> Dataset records
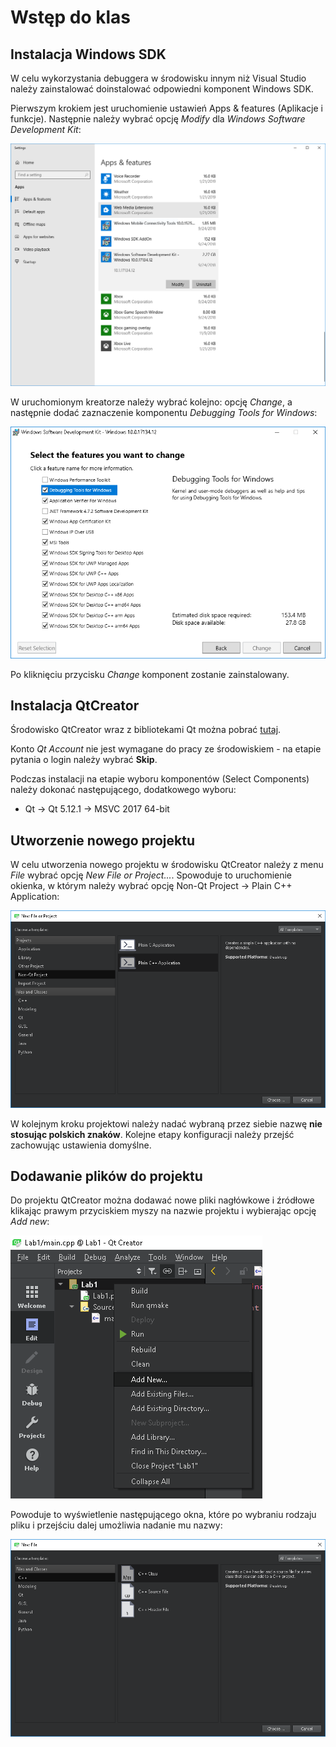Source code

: Wstęp do klas
=============

Instalacja Windows SDK
----------------------
W celu wykorzystania debuggera w środowisku innym niż Visual Studio należy zainstalować doinstalować odpowiedni komponent Windows SDK.

Pierwszym krokiem jest uruchomienie ustawień Apps & features (Aplikacje i funkcje). Następnie należy wybrać opcję *Modify* dla *Windows Software Development Kit*:

![](../images/modify_sdk.png)

W uruchomionym kreatorze należy wybrać kolejno: opcję *Change*, a następnie dodać zaznaczenie komponentu *Debugging Tools for Windows*:

![](../images/debugging_tools.png)

Po kliknięciu przycisku *Change* komponent zostanie zainstalowany.

Instalacja QtCreator
--------------------
Środowisko QtCreator wraz z bibliotekami Qt można pobrać [tutaj](http://download.qt.io/official_releases/online_installers/qt-unified-windows-x86-online.exe).

Konto *Qt Account* nie jest wymagane do pracy ze środowiskiem - na etapie pytania o login należy wybrać **Skip**.

Podczas instalacji na etapie wyboru komponentów (Select Components) należy dokonać następującego, dodatkowego wyboru:
* Qt &rarr; Qt 5.12.1 &rarr; MSVC 2017 64-bit

Utworzenie nowego projektu
--------------------------
W celu utworzenia nowego projektu w środowisku QtCreator należy z menu *File* wybrać opcję *New File or Project...*. Spowoduje to uruchomienie okienka, w którym należy wybrać opcję Non-Qt Project &rarr; Plain C++ Application:

![](../images/new_project.png)

W kolejnym kroku projektowi należy nadać wybraną przez siebie nazwę **nie stosując polskich znaków**. Kolejne etapy konfiguracji należy przejść zachowując ustawienia domyślne.

Dodawanie plików do projektu
----------------------------
Do projektu QtCreator można dodawać nowe pliki nagłówkowe i źródłowe klikając prawym przyciskiem myszy na nazwie projektu i wybierając opcję *Add new*:

![](../images/add_new.png)

Powoduje to wyświetlenie następującego okna, które po wybraniu rodzaju pliku i przejściu dalej umożliwia nadanie mu nazwy:

![](../images/new_file.png)
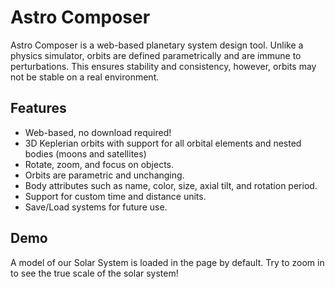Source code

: # Astro Composer

Astro Composer is a web-based planetary system design tool. Unlike a physics simulator, orbits are defined parametrically and are immune to perturbations. This ensures stability and consistency, however, orbits may not be stable on a real environment.

## Features

* Web-based, no download required!
* 3D Keplerian orbits with support for all orbital elements and nested bodies (moons and satellites)
* Rotate, zoom, and focus on objects.
* Orbits are parametric and unchanging.
* Body attributes such as name, color, size, axial tilt, and rotation period.
* Support for custom time and distance units.
* Save/Load systems for future use.

## Demo

A model of our Solar System is loaded in the page by default. Try to zoom in to see the true scale of the solar system!
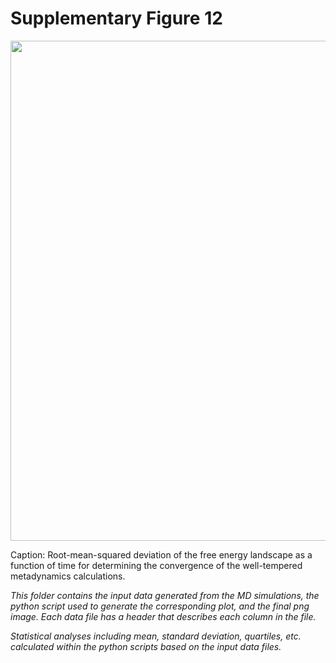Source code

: # Supplementary Figure 12
<img src="Figure_S12.png" width="800"/>

Caption: Root-mean-squared deviation of the free energy landscape as a function of time for determining the convergence of the well-tempered metadynamics calculations.

*This folder contains the input data generated from the MD simulations, the python script used to generate the corresponding plot, and the final png image. Each data file has a header that describes each column in the file.*

*Statistical analyses including mean, standard deviation, quartiles, etc. calculated within the python scripts based on the input data files.*

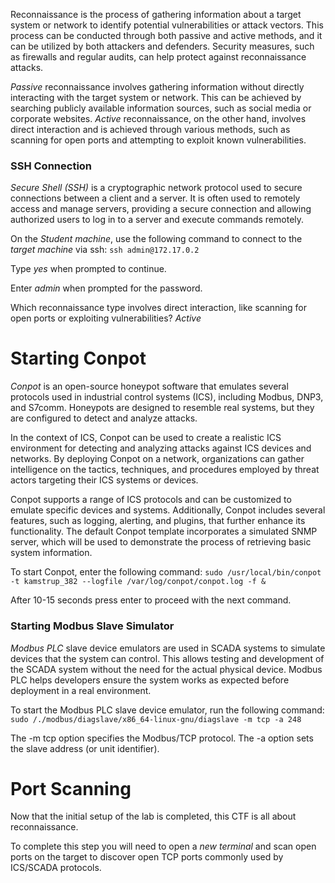 Reconnaissance is the process of gathering information about a target system or network to identify potential vulnerabilities or attack vectors. This process can be conducted through both passive and active methods, and it can be utilized by both attackers and defenders. Security measures, such as firewalls and regular audits, can help protect against reconnaissance attacks.

_Passive_ reconnaissance involves gathering information without directly interacting with the target system or network. This can be achieved by searching publicly available information sources, such as social media or corporate websites. _Active_ reconnaissance, on the other hand, involves direct interaction and is achieved through various methods, such as scanning for open ports and attempting to exploit known vulnerabilities.
### SSH Connection

_Secure Shell (SSH)_ is a cryptographic network protocol used to secure connections between a client and a server. It is often used to remotely access and manage servers, providing a secure connection and allowing authorized users to log in to a server and execute commands remotely.

On the _Student machine_, use the following command to connect to the _target machine_ via ssh:
`ssh admin@172.17.0.2`

Type _yes_ when prompted to continue.

Enter _admin_ when prompted for the password.

Which reconnaissance type involves direct interaction, like scanning for open ports or exploiting vulnerabilities?
*Active*
# Starting Conpot

_Conpot_ is an open-source honeypot software that emulates several protocols used in industrial control systems (ICS), including Modbus, DNP3, and S7comm. Honeypots are designed to resemble real systems, but they are configured to detect and analyze attacks.

In the context of ICS, Conpot can be used to create a realistic ICS environment for detecting and analyzing attacks against ICS devices and networks. By deploying Conpot on a network, organizations can gather intelligence on the tactics, techniques, and procedures employed by threat actors targeting their ICS systems or devices.

Conpot supports a range of ICS protocols and can be customized to emulate specific devices and systems. Additionally, Conpot includes several features, such as logging, alerting, and plugins, that further enhance its functionality. The default Conpot template incorporates a simulated SNMP server, which will be used to demonstrate the process of retrieving basic system information.

To start Conpot, enter the following command:
`sudo /usr/local/bin/conpot -t kamstrup_382 --logfile /var/log/conpot/conpot.log -f &`

After 10-15 seconds press enter to proceed with the next command.
### Starting Modbus Slave Simulator

_Modbus PLC_ slave device emulators are used in SCADA systems to simulate devices that the system can control. This allows testing and development of the SCADA system without the need for the actual physical device. Modbus PLC helps developers ensure the system works as expected before deployment in a real environment.

To start the Modbus PLC slave device emulator, run the following command:
`sudo /./modbus/diagslave/x86_64-linux-gnu/diagslave -m tcp -a 248`

The -m tcp option specifies the Modbus/TCP protocol.
The -a option sets the slave address (or unit identifier).
# Port Scanning

Now that the initial setup of the lab is completed, this CTF is all about reconnaissance.

To complete this step you will need to open a _new terminal_ and scan open ports on the target to discover open TCP ports commonly used by ICS/SCADA protocols.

> Exercise directions
Although the records contain pictures, restate them word for word with those pictures left out.

> Response for this exercise
Source code

: Wstęp do klas
=============

Instalacja Windows SDK
----------------------
W celu wykorzystania debuggera w środowisku innym niż Visual Studio należy zainstalować doinstalować odpowiedni komponent Windows SDK.

Pierwszym krokiem jest uruchomienie ustawień Apps & features (Aplikacje i funkcje). Następnie należy wybrać opcję *Modify* dla *Windows Software Development Kit*:

![](../images/modify_sdk.png)

W uruchomionym kreatorze należy wybrać kolejno: opcję *Change*, a następnie dodać zaznaczenie komponentu *Debugging Tools for Windows*:

![](../images/debugging_tools.png)

Po kliknięciu przycisku *Change* komponent zostanie zainstalowany.

Instalacja QtCreator
--------------------
Środowisko QtCreator wraz z bibliotekami Qt można pobrać [tutaj](http://download.qt.io/official_releases/online_installers/qt-unified-windows-x86-online.exe).

Konto *Qt Account* nie jest wymagane do pracy ze środowiskiem - na etapie pytania o login należy wybrać **Skip**.

Podczas instalacji na etapie wyboru komponentów (Select Components) należy dokonać następującego, dodatkowego wyboru:
* Qt &rarr; Qt 5.12.1 &rarr; MSVC 2017 64-bit

Utworzenie nowego projektu
--------------------------
W celu utworzenia nowego projektu w środowisku QtCreator należy z menu *File* wybrać opcję *New File or Project...*. Spowoduje to uruchomienie okienka, w którym należy wybrać opcję Non-Qt Project &rarr; Plain C++ Application:

![](../images/new_project.png)

W kolejnym kroku projektowi należy nadać wybraną przez siebie nazwę **nie stosując polskich znaków**. Kolejne etapy konfiguracji należy przejść zachowując ustawienia domyślne.

Dodawanie plików do projektu
----------------------------
Do projektu QtCreator można dodawać nowe pliki nagłówkowe i źródłowe klikając prawym przyciskiem myszy na nazwie projektu i wybierając opcję *Add new*:

![](../images/add_new.png)

Powoduje to wyświetlenie następującego okna, które po wybraniu rodzaju pliku i przejściu dalej umożliwia nadanie mu nazwy:

![](../images/new_file.png)
Source code

: # Astro Composer

Astro Composer is a web-based planetary system design tool. Unlike a physics simulator, orbits are defined parametrically and are immune to perturbations. This ensures stability and consistency, however, orbits may not be stable on a real environment.

## Features

* Web-based, no download required!
* 3D Keplerian orbits with support for all orbital elements and nested bodies (moons and satellites)
* Rotate, zoom, and focus on objects.
* Orbits are parametric and unchanging.
* Body attributes such as name, color, size, axial tilt, and rotation period.
* Support for custom time and distance units.
* Save/Load systems for future use.

## Demo

A model of our Solar System is loaded in the page by default. Try to zoom in to see the true scale of the solar system!
Source code

: # Supplementary Figure 12
<img src="Figure_S12.png" width="800"/>

Caption: Root-mean-squared deviation of the free energy landscape as a function of time for determining the convergence of the well-tempered metadynamics calculations.

*This folder contains the input data generated from the MD simulations, the python script used to generate the corresponding plot, and the final png image. Each data file has a header that describes each column in the file.*

*Statistical analyses including mean, standard deviation, quartiles, etc. calculated within the python scripts based on the input data files.*

 Reconnaissance is the process of gathering information about a target system or network to identify potential vulnerabilities or attack vectors. This process can be conducted through both passive and active methods, and it can be utilized by both attackers and defenders. Security measures, such as firewalls and regular audits, can help protect against reconnaissance attacks.

_Passive_ reconnaissance involves gathering information without directly interacting with the target system or network. This can be achieved by searching publicly available information sources, such as social media or corporate websites. _Active_ reconnaissance, on the other hand, involves direct interaction and is achieved through various methods, such as scanning for open ports and attempting to exploit known vulnerabilities.
### SSH Connection

_Secure Shell (SSH)_ is a cryptographic network protocol used to secure connections between a client and a server. It is often used to remotely access and manage servers, providing a secure connection and allowing authorized users to log in to a server and execute commands remotely.

On the _Student machine_, use the following command to connect to the _target machine_ via ssh:
`ssh admin@172.17.0.2`

Type _yes_ when prompted to continue.

Enter _admin_ when prompted for the password.

Which reconnaissance type involves direct interaction, like scanning for open ports or exploiting vulnerabilities?
*Active*
# Starting Conpot

_Conpot_ is an open-source honeypot software that emulates several protocols used in industrial control systems (ICS), including Modbus, DNP3, and S7comm. Honeypots are designed to resemble real systems, but they are configured to detect and analyze attacks.

In the context of ICS, Conpot can be used to create a realistic ICS environment for detecting and analyzing attacks against ICS devices and networks. By deploying Conpot on a network, organizations can gather intelligence on the tactics, techniques, and procedures employed by threat actors targeting their ICS systems or devices.

Conpot supports a range of ICS protocols and can be customized to emulate specific devices and systems. Additionally, Conpot includes several features, such as logging, alerting, and plugins, that further enhance its functionality. The default Conpot template incorporates a simulated SNMP server, which will be used to demonstrate the process of retrieving basic system information.

To start Conpot, enter the following command:
`sudo /usr/local/bin/conpot -t kamstrup_382 --logfile /var/log/conpot/conpot.log -f &`

After 10-15 seconds press enter to proceed with the next command.
### Starting Modbus Slave Simulator

_Modbus PLC_ slave device emulators are used in SCADA systems to simulate devices that the system can control. This allows testing and development of the SCADA system without the need for the actual physical device. Modbus PLC helps developers ensure the system works as expected before deployment in a real environment.

To start the Modbus PLC slave device emulator, run the following command:
`sudo /./modbus/diagslave/x86_64-linux-gnu/diagslave -m tcp -a 248`

The -m tcp option specifies the Modbus/TCP protocol.
The -a option sets the slave address (or unit identifier).
# Port Scanning

Now that the initial setup of the lab is completed, this CTF is all about reconnaissance.

To complete this step you will need to open a _new terminal_ and scan open ports on the target to discover open TCP ports commonly used by ICS/SCADA protocols.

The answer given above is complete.